Den malaysiske økonomi viser vækstrater på mere end 5 %, men et højt gældsniveau i husholdningerne kan være problematisk hvis rentesatserne stiger.
Head of state: King Mohammad V (since December 2016); the position of the king is primarily ceremonial
Head of government: Prime Minister Mohamed Najib bin Abdul Razak (since April 2009)
Form of government: The United Malays National Organization (UMNO) is the leading party in a 13-party coalition-government of National Front (Barisan Nasional, BN).
Population: 32.1 million
General elections expected in 2018
The Malaysian population is an ethnic and religious mix of Muslim Malay (50%), Buddhist Chinese (24%), Hindu Indians (7%) and indigenous people (11%). Despite its majority, the Malay population possesses only about 19% of the wealth. Racial tensions have always simmered under the surface, but have not surfaced in over 40 years, thanks mainly to a massive affirmative action policy favouring ethnic Malays. However, this policy has hindered Chinese and Indian minorities in their social and economic progress. The continuation of this so-called ‘pro-bumiputra policy’ or the possible cutback of it, is one of the major political issues.
The Barisan Nasional (BN) coalition led by the United Malays National Organisation (UMNO) has been in power since Malaya achieved independence in 1957. Despite growing electoral successes by opposition parties in the past, UMNO remains firmly in power, while currently the opposition appears to be weak and fractured. It is expected that the government will take advantage of this and call for an early dissolution of parliament and general elections to be held before the summer of 2018. Although the political future of Prime Minister Najib remains uncertain due to his involvement in the so-called MDB financial mismanagement scandal, even in case of his resignation the consequences for political stability would be limited.
Persisting robust economic growth
The Malaysian economy is well diversified, with agriculture accounting for 9% of GDP, manufacturing for 37% and the services sector for 54%. The country owns a considerable mining sector and is one of the 30 largest oil producers in the world. While oil reserves are declining, production of natural gas has continued to climb rapidly and reserves are still substantial. Oil and gas account for about 22% of total exports, while machinery & transport equipment account for about 46%. The export sector is a major economic strength, but at the same time the heavy dependence on external trade makes the country vulnerable to fluctuations in global prices for energy and electronics as well as to a slowdown in growth in China.
Malaysia´s economic growth is expected to slow down somewhat in 2018 to 5.3%, mainly due to lower external demand for electronics and electrical goods (the country’s largest export category). Consumer spending remains a key driver of growth, prompted by low unemployment and rising wages. The pick-up in private and government infrastructure investments seen in 2017 is set to continue, with a number of major projects expected to start in early 2018.

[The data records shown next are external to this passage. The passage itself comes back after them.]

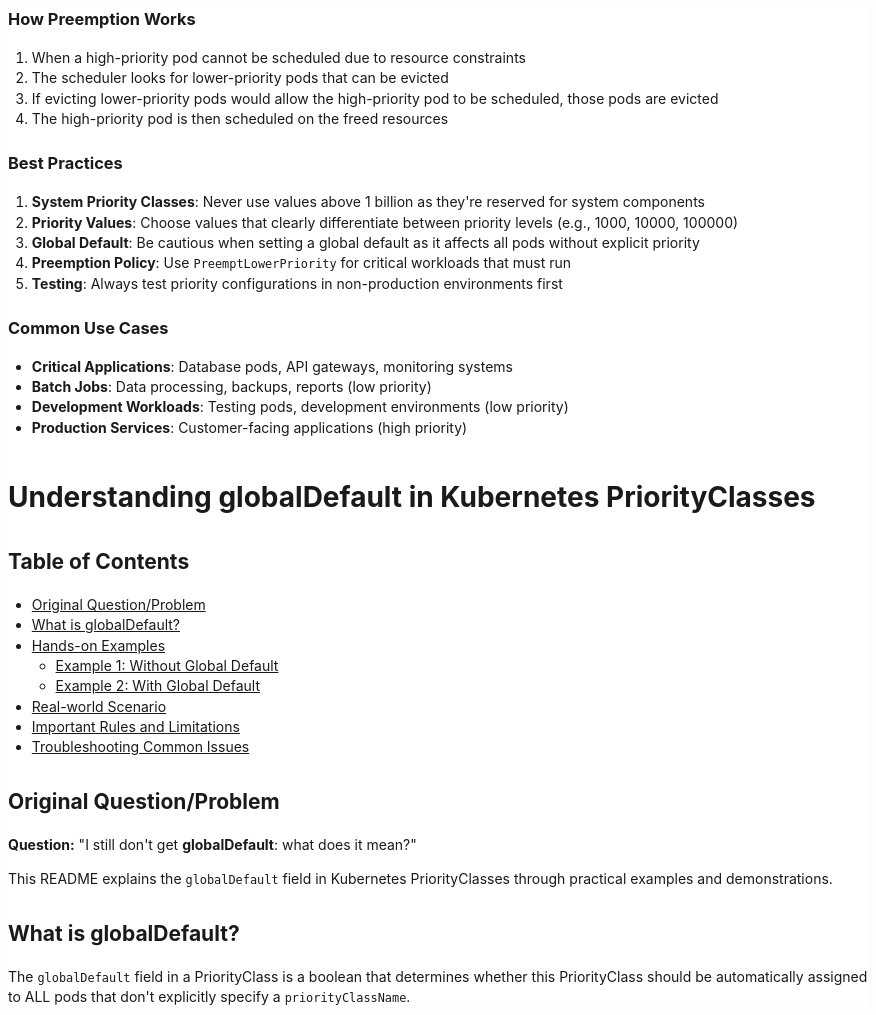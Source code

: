 ### How Preemption Works

1. When a high-priority pod cannot be scheduled due to resource constraints
2. The scheduler looks for lower-priority pods that can be evicted
3. If evicting lower-priority pods would allow the high-priority pod to be scheduled, those pods are evicted
4. The high-priority pod is then scheduled on the freed resources

### Best Practices

1. **System Priority Classes**: Never use values above 1 billion as they're reserved for system components
2. **Priority Values**: Choose values that clearly differentiate between priority levels (e.g., 1000, 10000, 100000)
3. **Global Default**: Be cautious when setting a global default as it affects all pods without explicit priority
4. **Preemption Policy**: Use `PreemptLowerPriority` for critical workloads that must run
5. **Testing**: Always test priority configurations in non-production environments first

### Common Use Cases

- **Critical Applications**: Database pods, API gateways, monitoring systems
- **Batch Jobs**: Data processing, backups, reports (low priority)
- **Development Workloads**: Testing pods, development environments (low priority)
- **Production Services**: Customer-facing applications (high priority)

# Understanding globalDefault in Kubernetes PriorityClasses

## Table of Contents

- [Original Question/Problem](#original-questionproblem)
- [What is globalDefault?](#what-is-globaldefault)
- [Hands-on Examples](#hands-on-examples)
  - [Example 1: Without Global Default](#example-1-without-global-default)
  - [Example 2: With Global Default](#example-2-with-global-default)
- [Real-world Scenario](#real-world-scenario)
- [Important Rules and Limitations](#important-rules-and-limitations)
- [Troubleshooting Common Issues](#troubleshooting-common-issues)

## Original Question/Problem

**Question:** "I still don't get **globalDefault**: what does it mean?"

This README explains the `globalDefault` field in Kubernetes PriorityClasses through practical examples and demonstrations.

## What is globalDefault?

The `globalDefault` field in a PriorityClass is a boolean that determines whether this PriorityClass should be automatically assigned to ALL pods that don't explicitly specify a `priorityClassName`.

While inflation increased to almost 4% in 2017, mainly due to the scaling-back of subsidies, it is expected to decrease again in 2018, enabling the central bank to maintain an accommodative monetary policy.
The government budget shows a constant annual deficit of about 3% of GDP, while public debt amounts to about 52% of GDP. High contingent liabilities due to commitments to state-owned companies and a rising share of debt held by non-residents are vulnerabilities. However, the stock of public debt is relatively lightly exposed to currency and financing risks, as more than 90% of it is denominated in ringgit and mainly held by local financial institutions.
High household debt is a potential issue
Despite high nominal GDP growth rates, foreign debt has increased over the past couple of years, from 58% of GDP in 2014 to 74% of GDP in 2017 (93% as a percentage of exports of goods and services). While those are still manageable levels, it makes Malaysia’s external debt vulnerable to volatility in foreign investor sentiment.
Taking into account the flexible exchange rate, with more than five months of import cover, international reserves are still at an adequate level. The ringgit will probably depreciate against the USD in 2018 due to further US monetary tightening. Any sharp deterioration would increase the currency risk on company balance sheets, as the amount of corporate debt is considerable, with some of it denominated in USD.
Malaysia has a well-developed financial sector, with well-capitalised banks, good credit quality and a low share of non-performing loans (about 1%). However, risk factors are the high level of household debt of about 87% of GDP and a high household income-to-debt ratio of 150%, which could become a problem if interest rates rise substantially. However, mitigating factors are the slowdown of credit growth and that private households have large financial buffers on average.